Automated fraud triage uses algorithms and machine learning models to analyze transaction data in real-time. It assesses the risk of each transaction by comparing it against historical data, user behavior, and known fraud patterns. Transactions are scored based on their risk level, allowing the system to automatically flag, approve, or decline them. This approach helps in efficiently managing large volumes of transactions while minimizing false positives and ensuring legitimate transactions are processed smoothly.

What are the benefits of using automated fraud triage?

Automated fraud triage offers several benefits, including improved accuracy in detecting fraudulent activities, faster response times, and reduced manual intervention, which cuts down operational costs. By leveraging advanced technologies like AI and machine learning, these systems can process vast amounts of data quickly and adapt to new fraud tactics. This leads to a more secure payment environment, enhances customer trust, and reduces the financial impact of fraud on businesses.

Can automated fraud triage reduce false positives?
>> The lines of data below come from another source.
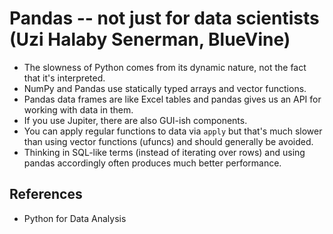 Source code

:# Pandas -- not just for data scientists (Uzi Halaby Senerman, BlueVine)

- The slowness of Python comes from its dynamic nature, not the fact that it's
  interpreted.
- NumPy and Pandas use statically typed arrays and vector functions.
- Pandas data frames are like Excel tables and pandas gives us an API for
  working with data in them.
- If you use Jupiter, there are also GUI-ish components.
- You can apply regular functions to data via `apply` but that's much slower
  than using vector functions (ufuncs) and should generally be avoided.
- Thinking in SQL-like terms (instead of iterating over rows) and using pandas
  accordingly often produces much better performance.

## References

- Python for Data Analysis
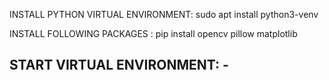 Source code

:
INSTALL PYTHON VIRTUAL ENVIRONMENT: sudo apt install python3-venv

INSTALL FOLLOWING PACKAGES        : pip install opencv pillow matplotlib

START VIRTUAL ENVIRONMENT: -
-------------------------
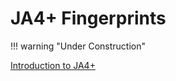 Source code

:# JA4+ Fingerprints

!!! warning "Under Construction"

[Introduction to JA4+](https://medium.com/foxio/ja4-network-fingerprinting-9376fe9ca637)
Yes, automated fraud triage is designed to reduce false positives significantly. By using sophisticated algorithms and machine learning models, the system can differentiate between legitimate and suspicious activities more accurately than traditional methods. This helps in minimizing the number of genuine transactions that are mistakenly flagged as fraudulent, thereby improving the customer experience and maintaining smooth transaction flows without unnecessary interruptions.

What role does machine learning play in fraud detection?

Machine learning plays a crucial role in fraud detection by enabling systems to learn from historical data and adapt to new and evolving fraud patterns. It helps in identifying complex relationships and subtle anomalies that may indicate fraudulent activities. Machine learning models can process and analyze large datasets in real-time, providing insights and predictive analytics that enhance the accuracy and efficiency of fraud detection systems, ultimately leading to better prevention and mitigation strategies.

How can payment processors ensure the effectiveness of their fraud detection systems?

Payment processors can ensure the effectiveness of their fraud detection systems by regularly updating their algorithms and models with the latest fraud trends and patterns. They should invest in robust data analytics and machine learning technologies to enhance detection capabilities. Continuous monitoring and evaluation of system performance, along with feedback loops for learning from false positives and negatives, are essential. Collaboration with industry peers and sharing threat intelligence can also bolster defenses against fraud attempts.